Theodore B. Olson, of Gibson, Dunn & Crutcher, spoke on behalf of the hedge fund that is leading the litigation against Argentina. The fund is an affiliate of Elliott Management, an investment firm founded by Paul E. Singer. The fund’s argument is that it should be paid on its defaulted bonds when investors holding another type of Argentine bond get paid.
Those investors, represented on Wednesday by David Boies of Boies, Schiller and Flexner, hold bonds that emerged from two debt restructurings that forced creditors to agree to large losses on their bonds. Argentina has made payments on those so-called exchange bonds since they were issued after the restructurings. Elliott Management and others never included their bonds in the exchange, and for that reason they are called holdouts. Argentina refuses to pay the holdouts, and there is almost no support there for paying these investors.
A federal district court, under Judge Thomas P. Griesa, has already ruled largely in favor of the litigating investors. The appeals court has already issued an opinion agreeing with Judge Griesa’s main points.
The judge has become gradually more frustrated with Argentina and last year issued a ruling that included a sanction that upped the ante on the country. It effectively said that a bank would be in contempt if it processed the payments from Argentina to exchange bondholders while knowing that the holdouts were not also being paid.
The appeals court asked Judge Griesa to clarify which financial entities would be affected by this order and how much the holdouts might get paid.
Of the three appellate court judges, Judge Reena Raggi was the most pointed questioner and was concerned that Argentina was effectively holding out the threat of not paying the exchange bondholders to get a favorable decision in the United States. “It hardly seems appropriate for a court not to enforce one of its orders because a party will breach another of its obligations,” she said.
Mr. Olson echoed that, saying, “The hostage holding is being done by Argentina.”
The Bank of New York Mellon, which processes Argentina’s bond payments, would almost certainly stop channeling money to the exchange bondholders if Judge Griesa’s injunction is upheld. Default would then be likely.

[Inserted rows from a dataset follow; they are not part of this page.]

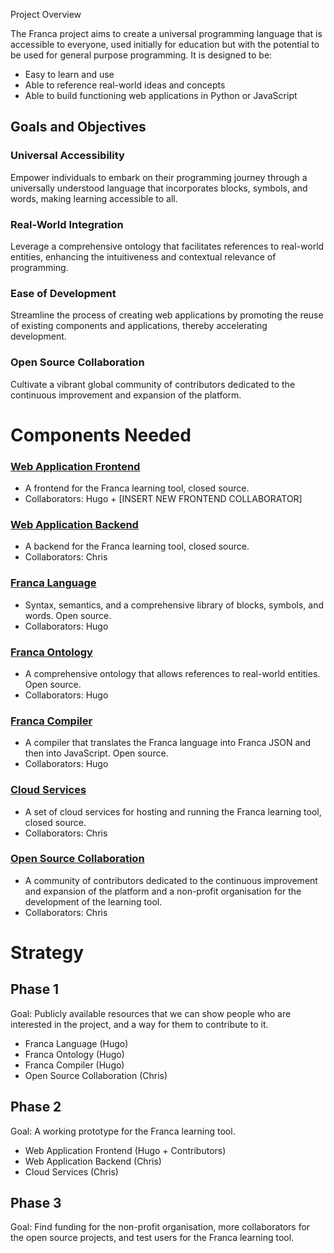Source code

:Project Overview

The Franca project aims to create a universal programming language that is accessible to everyone, used initially for education but with the potential to be used for general purpose programming. It is designed to be:

- Easy to learn and use
- Able to reference real-world ideas and concepts
- Able to build functioning web applications in Python or JavaScript


## Goals and Objectives

### Universal Accessibility
Empower individuals to embark on their programming journey through a universally understood language that incorporates blocks, symbols, and words, making learning accessible to all.

### Real-World Integration
Leverage a comprehensive ontology that facilitates references to real-world entities, enhancing the intuitiveness and contextual relevance of programming.

### Ease of Development
Streamline the process of creating web applications by promoting the reuse of existing components and applications, thereby accelerating development.

### Open Source Collaboration
Cultivate a vibrant global community of contributors dedicated to the continuous improvement and expansion of the platform.

# Components Needed

### [Web Application Frontend](frontend.md)

- A frontend for the Franca learning tool, closed source.
- Collaborators: Hugo + [INSERT NEW FRONTEND COLLABORATOR]

### [Web Application Backend](backend.md)

- A backend for the Franca learning tool, closed source.
- Collaborators: Chris

### [Franca Language](language.md)

- Syntax, semantics, and a comprehensive library of blocks, symbols, and words. Open source.
- Collaborators: Hugo

### [Franca Ontology](ontology.md)

- A comprehensive ontology that allows references to real-world entities. Open source.
- Collaborators: Hugo

### [Franca Compiler](compiler.md)

- A compiler that translates the Franca language into Franca JSON and then into JavaScript. Open source.
- Collaborators: Hugo

### [Cloud Services](cloud.md)

- A set of cloud services for hosting and running the Franca learning tool, closed source.
- Collaborators: Chris

### [Open Source Collaboration](collaboration.md)

- A community of contributors dedicated to the continuous improvement and expansion of the platform and a non-profit organisation for the development of the learning tool.
- Collaborators: Chris



# Strategy

## Phase 1

Goal: Publicly available resources that we can show people who are interested in the project, and a way for them to contribute to it.

- Franca Language (Hugo)
- Franca Ontology (Hugo)
- Franca Compiler (Hugo)
- Open Source Collaboration (Chris)


## Phase 2

Goal: A working prototype for the Franca learning tool.

- Web Application Frontend (Hugo + Contributors)
- Web Application Backend (Chris)
- Cloud Services (Chris)

## Phase 3

Goal: Find funding for the non-profit organisation, more collaborators for the open source projects, and test users for the Franca learning tool.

Mr. Boies, representing the exchange bondholders, argued that the district court injunction goes against parts of commercial law and the Constitution that safeguard property rights. “It is designed to prevent us from accepting money we are contractually owed, he said. “We are the innocent parties.”
Argentina’s lawyer, Jonathan I. Blackman of Cleary Gottlieb Steen & Hamilton, understood that the appeals court judges had little sympathy for Argentina. He stated at one point that Argentina was not intending to pay the holdouts if Judge Griesa’s injunction took effect.
He argued that this did not warrant setting off a chain of events that could result in no one being paid. Countries can’t be thrown into bankruptcy so that creditors can make claims, he noted. The current system of dealing with sovereign defaults, such as the sort of debt restructuring Argentina did with exchange bondholders, “is the best system that exists absent bankruptcy,” Mr. Blackman said.
“I beg you, judges of equity, do no harm,” Mr. Blackman said to the bench. “I know it is not easy. I know my client doesn’t appeal to you.”
While the appeals court judges gave Argentina’s supporters few reasons to hope, there were some developments they might cling to. First, the judges asked many questions about how much Elliott Management should receive under a payment formula. Judge Griesa has said Elliott should be paid all that it was owed.
But another solution might be to get a sum proportionate to what the exchange bondholders received. It’s not clear if Argentina would ever agree to paying the holdouts anything. But the questions raised the slight possibility that the appeals judges might arrive at a payment formula that doesn’t give the holdouts all they are owed under the bonds’ original contracts.
Judge Rosemary S. Pooler, asked Mr. Olson if the investors suing Argentina have done trades that would profit if the country defaulted on its exchange bonds. This could create a conflict of interest, the judge said. When asked if his clients had done such a trade, Mr. Olson said, “I have been informed it isn’t true.”
The appeals court may take several weeks to issue its opinion in the case.